START Extracted entries

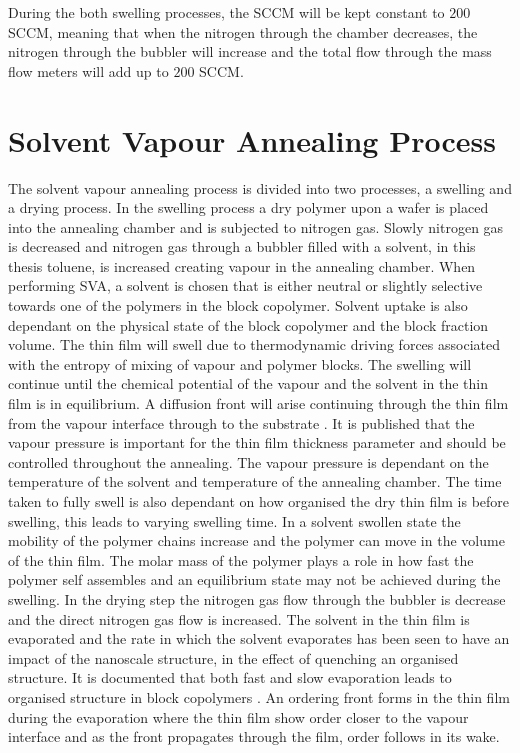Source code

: \documentclass[MasterThesisMain.tex]{subfiles}
\begin{document}
During the both swelling processes, the SCCM will be kept constant to $200$ SCCM, meaning that when the nitrogen through the chamber decreases, the nitrogen through the bubbler will increase and the total flow through the mass flow meters will add up to $200$ SCCM.


\section{Solvent Vapour Annealing Process}
The solvent vapour annealing process is divided into two processes, a swelling and a drying process. In the swelling process a dry polymer upon a wafer is placed into the annealing chamber and is subjected to nitrogen gas. Slowly nitrogen gas is decreased and nitrogen gas through a bubbler filled with a solvent, in this thesis toluene, is increased creating vapour in the annealing chamber. When performing SVA, a solvent is chosen that is either neutral or slightly selective towards one of the polymers in the block copolymer. Solvent uptake is also dependant on the physical state of the block copolymer and the block fraction volume. The thin film will swell due to thermodynamic driving forces associated with the entropy of mixing of vapour and polymer blocks. The swelling will continue until the chemical potential of the vapour and the solvent in the thin film is in equilibrium. A diffusion front will arise continuing through the thin film from the vapour interface through to the substrate \cite{SVABCP}. It is published that the vapour pressure is important for the thin film thickness parameter and should be controlled throughout the annealing. The vapour pressure is dependant on the temperature of the solvent and temperature of the annealing chamber. The time taken to fully swell is also dependant on how organised the dry thin film is before swelling, this leads to varying swelling time. In a solvent swollen state the mobility of the polymer chains increase and the polymer can move in the volume of the thin film. The molar mass of the polymer plays a role in how fast the polymer self assembles and an equilibrium state may not be achieved during the swelling. In the drying step the nitrogen gas flow through the bubbler is decrease and the direct nitrogen gas flow is increased. The solvent in the thin film is evaporated and the rate in which the solvent evaporates has been seen to have an impact of the nanoscale structure, in the effect of quenching an organised structure. It is documented that both fast and slow evaporation leads to organised structure in block copolymers \cite{SVABCP}. An ordering front forms in the thin film during the evaporation where the thin film show order closer to the vapour interface and as the front propagates through the film, order follows in its wake\cite{SVABCP}. 
\end{document}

END Extracted entries

Problem to work on: Without the pictures, return all the records precisely as they stand.

Your solution:
Source code

: \documentclass[MasterThesisMain.tex]{subfiles}
\begin{document}
During the both swelling processes, the SCCM will be kept constant to $200$ SCCM, meaning that when the nitrogen through the chamber decreases, the nitrogen through the bubbler will increase and the total flow through the mass flow meters will add up to $200$ SCCM.


\section{Solvent Vapour Annealing Process}
The solvent vapour annealing process is divided into two processes, a swelling and a drying process. In the swelling process a dry polymer upon a wafer is placed into the annealing chamber and is subjected to nitrogen gas. Slowly nitrogen gas is decreased and nitrogen gas through a bubbler filled with a solvent, in this thesis toluene, is increased creating vapour in the annealing chamber. When performing SVA, a solvent is chosen that is either neutral or slightly selective towards one of the polymers in the block copolymer. Solvent uptake is also dependant on the physical state of the block copolymer and the block fraction volume. The thin film will swell due to thermodynamic driving forces associated with the entropy of mixing of vapour and polymer blocks. The swelling will continue until the chemical potential of the vapour and the solvent in the thin film is in equilibrium. A diffusion front will arise continuing through the thin film from the vapour interface through to the substrate \cite{SVABCP}. It is published that the vapour pressure is important for the thin film thickness parameter and should be controlled throughout the annealing. The vapour pressure is dependant on the temperature of the solvent and temperature of the annealing chamber. The time taken to fully swell is also dependant on how organised the dry thin film is before swelling, this leads to varying swelling time. In a solvent swollen state the mobility of the polymer chains increase and the polymer can move in the volume of the thin film. The molar mass of the polymer plays a role in how fast the polymer self assembles and an equilibrium state may not be achieved during the swelling. In the drying step the nitrogen gas flow through the bubbler is decrease and the direct nitrogen gas flow is increased. The solvent in the thin film is evaporated and the rate in which the solvent evaporates has been seen to have an impact of the nanoscale structure, in the effect of quenching an organised structure. It is documented that both fast and slow evaporation leads to organised structure in block copolymers \cite{SVABCP}. An ordering front forms in the thin film during the evaporation where the thin film show order closer to the vapour interface and as the front propagates through the film, order follows in its wake\cite{SVABCP}. 
\end{document}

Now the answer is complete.